In what critics are calling an "insane" proposal by the Trump administration "to make it easier to screw the poor," the White House is reportedly considering sweeping changes to the organization of the federal government, which could be announced as early as Thursday.

According to the Wall Street Journal and the New York Times, as part of this massive reorganization, President Donald Trump may propose:

  • merging the Labor and Education Departments;
  • collapsing all social safety net programs "into a new megadepartment" that would replace the Department of Health and Human Services (HHS) and redefine benefit programs like the Supplemental Nutrition Assistance Program (SNAP); and
  • in "an attempt to strangle" the $3 billion Community Development Block Grant Program, relocating it from the Department of Housing and Urban Development (HUD) to the Department of Commerce.

The looming welfare reorganization, first reported by Politico earlier this month, has been slammed "as a way to institute cuts and conservative policies such as work requirements on more programs," Rewire explained last week.

"Under the guise of reorganizing healthcare programs, the Trump administration wants to make it easier to slash the basics that families rely on, impose broad work requirements, and further infringe on women's personal decisions," Congressional Pro-Choice Caucus Chairs Reps. Diana DeGette (D-Colo.) and Barbara Lee (D-Calif.) told Rewire.

"Families who rely on these programs do so out of necessity—to feed their families, stay healthy, and keep a roof over their heads," the pair of lawmakers added. "Republicans have shown that they have no respect for either women's economic interests or their healthcare. In Congress, we will fight this dangerous proposal and protect the programs that women and their families need to thrive."

Meanwhile, many observers were critical of the possible Education-Labor merger—which was first reported by Education Week—but they also pointed out that Education Secretary Betsy DeVos "is destroying the education system as we know it, and Labor Department is not doing anything for workers," and concluded, "On bright side maybe DeVos will get fired."

Steven Greenhouse, a former labor reporter for the Times, described the merger as a "downgrade," and called out Trump for failing to live up to the "champion of workers" persona on which he campaigned:

"This is spelling an end to protected unions, public education, protection of students and workers," warned filmmaker Jessica Ellis.

Randi Weingarten, president of the American Federation of Teachers, called the merger "the new parlor game," and referenced Trump's iconic line from his reality televsion show The Apprentice, on which he made a sport of firing people.

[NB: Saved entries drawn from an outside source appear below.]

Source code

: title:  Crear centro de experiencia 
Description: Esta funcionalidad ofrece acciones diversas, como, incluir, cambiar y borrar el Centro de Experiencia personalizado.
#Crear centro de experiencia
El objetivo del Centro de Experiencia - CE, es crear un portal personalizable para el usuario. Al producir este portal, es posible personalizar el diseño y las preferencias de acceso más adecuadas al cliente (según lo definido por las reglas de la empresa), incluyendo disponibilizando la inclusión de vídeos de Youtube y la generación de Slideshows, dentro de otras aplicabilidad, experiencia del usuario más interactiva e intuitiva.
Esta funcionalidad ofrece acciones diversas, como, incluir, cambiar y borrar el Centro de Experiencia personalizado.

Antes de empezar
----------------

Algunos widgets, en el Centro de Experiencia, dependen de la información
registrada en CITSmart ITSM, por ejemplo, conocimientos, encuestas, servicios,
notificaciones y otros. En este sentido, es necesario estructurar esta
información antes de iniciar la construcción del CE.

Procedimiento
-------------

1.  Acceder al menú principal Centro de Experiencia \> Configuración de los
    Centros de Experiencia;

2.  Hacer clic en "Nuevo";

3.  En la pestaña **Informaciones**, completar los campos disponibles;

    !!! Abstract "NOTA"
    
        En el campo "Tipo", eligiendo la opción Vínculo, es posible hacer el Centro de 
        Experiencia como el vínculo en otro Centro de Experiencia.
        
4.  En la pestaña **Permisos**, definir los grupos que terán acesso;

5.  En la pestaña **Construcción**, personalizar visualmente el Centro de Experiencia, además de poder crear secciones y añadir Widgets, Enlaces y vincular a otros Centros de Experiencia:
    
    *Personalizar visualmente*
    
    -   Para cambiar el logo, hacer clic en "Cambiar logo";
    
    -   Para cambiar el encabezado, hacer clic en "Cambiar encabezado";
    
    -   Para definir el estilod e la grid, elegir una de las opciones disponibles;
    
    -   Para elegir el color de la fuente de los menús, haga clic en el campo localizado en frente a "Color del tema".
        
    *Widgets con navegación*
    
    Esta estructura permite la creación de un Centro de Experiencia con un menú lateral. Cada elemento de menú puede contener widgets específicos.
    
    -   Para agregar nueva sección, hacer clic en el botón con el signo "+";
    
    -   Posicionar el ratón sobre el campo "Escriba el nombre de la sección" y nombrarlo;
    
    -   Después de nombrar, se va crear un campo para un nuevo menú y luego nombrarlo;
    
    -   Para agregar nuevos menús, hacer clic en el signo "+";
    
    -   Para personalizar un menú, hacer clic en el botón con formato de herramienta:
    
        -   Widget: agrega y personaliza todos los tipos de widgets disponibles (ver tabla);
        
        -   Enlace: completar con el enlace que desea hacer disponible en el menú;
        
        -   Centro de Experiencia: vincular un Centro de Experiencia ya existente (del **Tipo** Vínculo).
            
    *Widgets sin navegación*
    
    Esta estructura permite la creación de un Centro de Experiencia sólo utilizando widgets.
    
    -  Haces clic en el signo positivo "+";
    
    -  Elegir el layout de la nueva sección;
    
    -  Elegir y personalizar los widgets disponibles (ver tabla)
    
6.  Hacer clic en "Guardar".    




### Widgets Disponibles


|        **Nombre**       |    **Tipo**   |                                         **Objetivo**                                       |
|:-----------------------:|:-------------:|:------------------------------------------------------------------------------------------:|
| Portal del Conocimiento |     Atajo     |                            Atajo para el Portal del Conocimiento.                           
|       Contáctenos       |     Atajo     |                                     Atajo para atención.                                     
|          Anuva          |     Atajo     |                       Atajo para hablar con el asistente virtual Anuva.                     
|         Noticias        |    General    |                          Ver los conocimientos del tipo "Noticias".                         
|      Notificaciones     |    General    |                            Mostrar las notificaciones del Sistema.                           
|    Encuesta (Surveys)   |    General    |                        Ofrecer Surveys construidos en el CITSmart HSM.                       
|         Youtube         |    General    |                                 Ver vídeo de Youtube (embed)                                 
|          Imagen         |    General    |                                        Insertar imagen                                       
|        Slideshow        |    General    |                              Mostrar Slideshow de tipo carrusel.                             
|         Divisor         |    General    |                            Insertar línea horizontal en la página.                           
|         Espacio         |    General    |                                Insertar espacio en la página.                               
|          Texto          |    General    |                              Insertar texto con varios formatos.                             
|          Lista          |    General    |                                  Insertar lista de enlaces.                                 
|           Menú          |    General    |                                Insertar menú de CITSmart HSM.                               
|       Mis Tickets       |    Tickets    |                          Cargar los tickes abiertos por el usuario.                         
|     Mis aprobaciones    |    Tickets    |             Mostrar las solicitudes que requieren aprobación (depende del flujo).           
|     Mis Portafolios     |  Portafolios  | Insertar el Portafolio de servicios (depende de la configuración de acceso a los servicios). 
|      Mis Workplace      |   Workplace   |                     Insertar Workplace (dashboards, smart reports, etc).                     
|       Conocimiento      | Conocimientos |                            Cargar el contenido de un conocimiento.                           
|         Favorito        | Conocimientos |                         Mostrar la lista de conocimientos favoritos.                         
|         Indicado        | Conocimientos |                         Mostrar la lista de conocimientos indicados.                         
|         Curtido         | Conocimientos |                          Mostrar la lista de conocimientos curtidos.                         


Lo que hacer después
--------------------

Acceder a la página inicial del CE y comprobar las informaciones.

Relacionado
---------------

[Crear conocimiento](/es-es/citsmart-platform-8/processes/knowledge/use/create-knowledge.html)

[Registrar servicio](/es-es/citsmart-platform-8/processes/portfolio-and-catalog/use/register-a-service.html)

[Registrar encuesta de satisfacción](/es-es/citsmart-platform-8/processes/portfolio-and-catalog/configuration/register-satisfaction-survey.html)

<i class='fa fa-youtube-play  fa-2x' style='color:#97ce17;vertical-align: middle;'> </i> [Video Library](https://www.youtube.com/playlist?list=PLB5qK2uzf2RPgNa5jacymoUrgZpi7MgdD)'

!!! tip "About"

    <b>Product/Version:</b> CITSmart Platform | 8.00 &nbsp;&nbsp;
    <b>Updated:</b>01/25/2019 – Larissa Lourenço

Citing draft documents and unnamed sources, the newspapers report that this "closely guarded" proposal has been crafted by Office of Management and Budget Director Mick Mulvaney—who is also acting director of the Consumer Financial Protection Bureau (CFPB)—but "the blueprint for the plan was a 2017 list of reorganization recommendations produced by the conservative Heritage Foundation."

As the Times explains: "Mulvaney's proposal is, in part, a back-to-the-future bureaucratic move. From 1953 to 1979, the Department of Health, Education, and Welfare housed most of the nation's social welfare and economic support programs."

"The changes would require approval from Congress, but it isn't clear that lawmakers have the appetite to undertake a far-reaching reorganization, especially at this point in the political calendar," the Journal notes. "Lawmakers have shown reluctance to embrace such plans in the past, and Congress has limited time for major legislation before the November midterm elections."


The White House on Thursday released a 32-point plan (pdf) to reorganize several departments of the federal government. The proposal was developed in response to an executive order President Donald Trump issued early last year and cannot be implemented without congressional approval.